Last year, we saw almost-Police Commissioner Jevon McSkimming convicted for possessing child sexual abuse material. The conviction was an accident, something which came up during an investigation of McSkimming's past history of alleged sexual abuse. McSkimming had worked hard to gaslight his colleagues and discredit his victim, with the result that the police as an institution (and a bunch of very senior police officers as individuals) dragged their feet and systematically looked the other way on complaints about him, protecting their own while persecuting his victim. But eventually, an audit of his computer system turned up his criminal activity, and he became impossible for them to protect.

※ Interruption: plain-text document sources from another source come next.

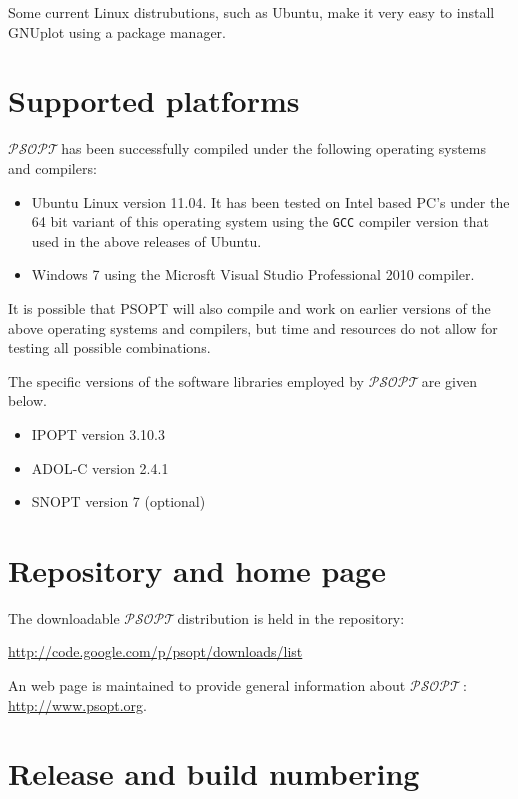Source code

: \documentclass[a4paper,11pt]{report}    %
\newcommand{\psopt}{$\mathcal{PSOPT}$\,}  %
\begin{document}
Some current Linux distrubutions, such as Ubuntu, make it very easy to install GNUplot using a package manager.


\section{Supported platforms}

\psopt has been successfully compiled under the following operating systems and compilers:

\begin{itemize}
 \item  Ubuntu Linux version   11.04. It has been tested on Intel based PC's
under the  64 bit variant of this operating system using the \texttt{GCC} compiler version
that used in the above releases of Ubuntu. 
\item  Windows 7  using the  Microsft Visual Studio Professional  2010 compiler.
\end{itemize}

It is possible that PSOPT will also compile and work on earlier versions of the above operating systems
and compilers, but time and resources do not allow for testing all possible combinations.

The specific versions of the software libraries employed by \psopt are given below.

\begin{itemize}
 \item IPOPT version 3.10.3
 \item ADOL-C version 2.4.1
 \item SNOPT version 7 (optional)
\end{itemize}

\section{Repository and home page}

The downloadable \psopt distribution is held in the repository:

\href{http://code.google.com/p/psopt/downloads/list}{http://code.google.com/p/psopt/downloads/list}

An web page is maintained to provide general information about \psopt: \href{http://www.psopt.org}{http://www.psopt.org}.


\section{Release and build numbering}
\end{document}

But there's a sequel. Because around the time new Police Commissioner Richard Chambers was denouncing his former colleague, people were complaining about him. And the police and IPCA sat on it for six months, not bothering to actually investigate it until early June. And the only reason we know about it at all is because it was leaked to RNZ. Which sounds exactly like the sort of foot-dragging that happened with McSkimming. From the police's response, you'd get the impression that they would have kept the whole thing secret if they could.
This isn't good enough. The police need to retain public trust, and that means they must be seen to be trustworthy and to obey the law. If something calls the trustworthiness of the Police Commissioner into question, the public deserve to know about it. And if he's actually under investigation, he needs to stand down and let someone else do the job - because its pretty obvious that he can't. It's that simple. And if this is too hard for police - if they can't follow the basic norms of ethical behaviour we expect from other public officials - then they should fucking quit. Otherwise people will draw the natural conclusion: that they're a corrupt shitshow interested in protecting themselves over the public, and we're better off without them.